Aim of the exercise -> Lines from the beginning of the material below through the line that has "Este artículo sirve" are to be reproduced exactly, but pictures are not.

====

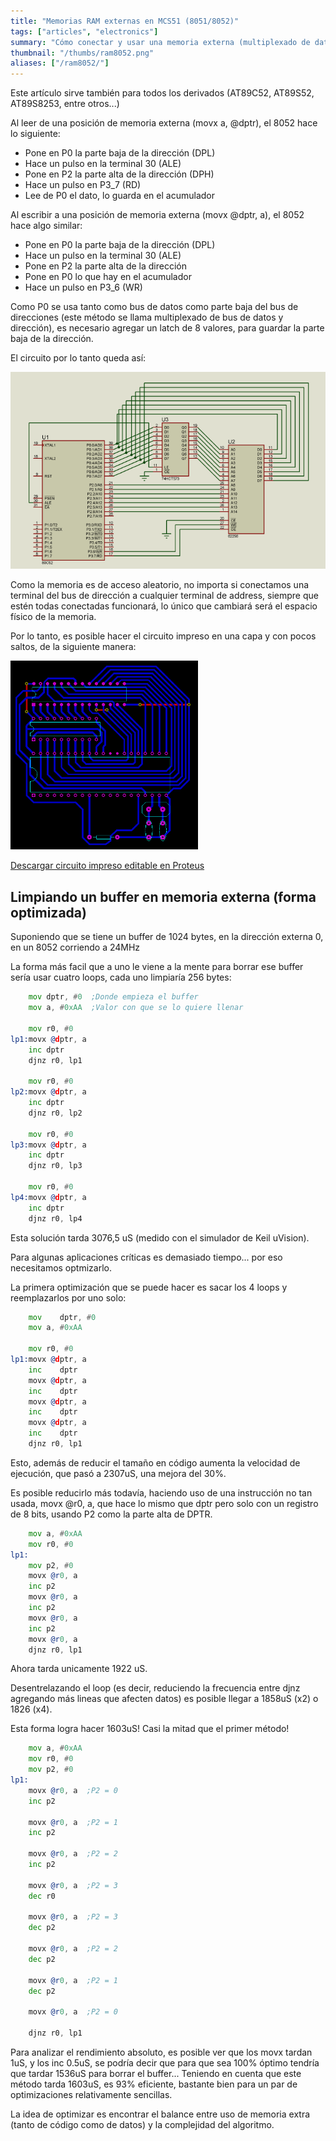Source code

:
 ```yaml
---
title: "Memorias RAM externas en MCS51 (8051/8052)"
tags: ["articles", "electronics"]
summary: "Cómo conectar y usar una memoria externa (multiplexado de datos y dirección)."
thumbnail: "/thumbs/ram8052.png"
aliases: ["/ram8052/"]
---
```


Este artículo sirve también para todos los derivados (AT89C52, AT89S52, AT89S8253, entre otros...)

Al leer de una posición de memoria externa (movx a, @dptr), el 8052 hace lo siguiente:	

* Pone en P0 la parte baja de la dirección (DPL)
* Hace un pulso en la terminal 30 (ALE)
* Pone en P2 la parte alta de la dirección (DPH)
* Hace un pulso en P3_7 (RD)
* Lee de P0 el dato, lo guarda en el acumulador
	
Al escribir a una posición de memoria externa (movx @dptr, a), el 8052 hace algo similar:	
	
* Pone en P0 la parte baja de la dirección (DPL)
* Hace un pulso en la terminal 30 (ALE)
* Pone en P2 la parte alta de la dirección
* Pone en P0 lo que hay en el acumulador
* Hace un pulso en P3_6 (WR)
	
Como P0 se usa tanto como bus de datos como parte baja del bus de direcciones (este método se llama multiplexado de bus de datos y dirección), es necesario agregar un latch de 8 valores, para guardar la parte baja de la dirección.

El circuito por lo tanto queda así:

![8052 con RAM](/images/8052ram.png)

Como la memoria es de acceso aleatorio, no importa si conectamos una terminal del bus de dirección a cualquier terminal de address, siempre que estén todas conectadas funcionará, lo único que cambiará será el espacio físico de la memoria.

Por lo tanto, es posible hacer el circuito impreso en una capa y con pocos saltos, de la siguiente manera:

![8052 con RAM, layout](/images/8052ram_lyt.png)

[Descargar circuito impreso editable en Proteus](/downloads/8052ram.zip)

## Limpiando un buffer en memoria externa (forma optimizada)

Suponiendo que se tiene un buffer de 1024 bytes, en la dirección externa 0, en un 8052 corriendo a 24MHz

La forma más facil que a uno le viene a la mente para borrar ese buffer sería usar cuatro loops, cada uno limpiaría 256 bytes:

```asm
    mov dptr, #0  ;Donde empieza el buffer
    mov a, #0xAA  ;Valor con que se lo quiere llenar

    mov r0, #0
lp1:movx @dptr, a
    inc dptr
    djnz r0, lp1

    mov r0, #0
lp2:movx @dptr, a
    inc dptr
    djnz r0, lp2

    mov r0, #0
lp3:movx @dptr, a
    inc dptr
    djnz r0, lp3

    mov r0, #0
lp4:movx @dptr, a
    inc dptr
    djnz r0, lp4
```

Esta solución tarda 3076,5 uS (medido con el simulador de Keil uVision). 

Para algunas aplicaciones críticas es demasiado tiempo... por eso necesitamos optmizarlo.

La primera optimización que se puede hacer es sacar los 4 loops y reemplazarlos por uno solo: 

```asm
    mov    dptr, #0
    mov a, #0xAA

    mov r0, #0
lp1:movx @dptr, a
    inc    dptr
    movx @dptr, a
    inc    dptr
    movx @dptr, a
    inc    dptr
    movx @dptr, a
    inc    dptr
    djnz r0, lp1
```

Esto, además de reducir el tamaño en código aumenta la velocidad de ejecución, que pasó a 2307uS, una mejora del 30%.

Es posible reducirlo más todavía, haciendo uso de una instrucción no tan usada, movx @r0, a, que hace lo mismo que dptr pero solo con un registro de 8 bits, usando P2 como la parte alta de DPTR.

```asm
	mov a, #0xAA
	mov r0, #0
lp1:
	mov p2, #0
	movx @r0, a
	inc p2
	movx @r0, a
	inc p2
	movx @r0, a
	inc p2
	movx @r0, a
	djnz r0, lp1
```

Ahora tarda unicamente 1922 uS.

Desentrelazando el loop (es decir, reduciendo la frecuencia entre djnz agregando más lineas que afecten datos) es posible llegar a 1858uS (x2) o 1826 (x4).

Esta forma logra hacer 1603uS! Casi la mitad que el primer método!
```asm
    mov a, #0xAA
    mov r0, #0
    mov p2, #0
lp1:
    movx @r0, a  ;P2 = 0
    inc p2

    movx @r0, a  ;P2 = 1
    inc p2

    movx @r0, a  ;P2 = 2
    inc p2

    movx @r0, a  ;P2 = 3
    dec r0

    movx @r0, a  ;P2 = 3
    dec p2

    movx @r0, a  ;P2 = 2
    dec p2

    movx @r0, a  ;P2 = 1
    dec p2

    movx @r0, a  ;P2 = 0

    djnz r0, lp1
```

Para analizar el rendimiento absoluto, es posible ver que los movx tardan 1uS, y los inc 0.5uS, se podría decir que para que sea 100% óptimo tendría que tardar 1536uS para borrar el buffer... Teniendo en cuenta que este método tarda 1603uS, es 93% eficiente, bastante bien para un par de optimizaciones relativamente sencillas.

La idea de optimizar es encontrar el balance entre uso de memoria extra (tanto de código como de datos) y la complejidad del algoritmo.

====

Final answer ->
Source code

:
 ```yaml
---
title: "Memorias RAM externas en MCS51 (8051/8052)"
tags: ["articles", "electronics"]
summary: "Cómo conectar y usar una memoria externa (multiplexado de datos y dirección)."
thumbnail: "/thumbs/ram8052.png"
aliases: ["/ram8052/"]
---
```


Este artículo sirve también para todos los derivados (AT89C52, AT89S52, AT89S8253, entre otros...)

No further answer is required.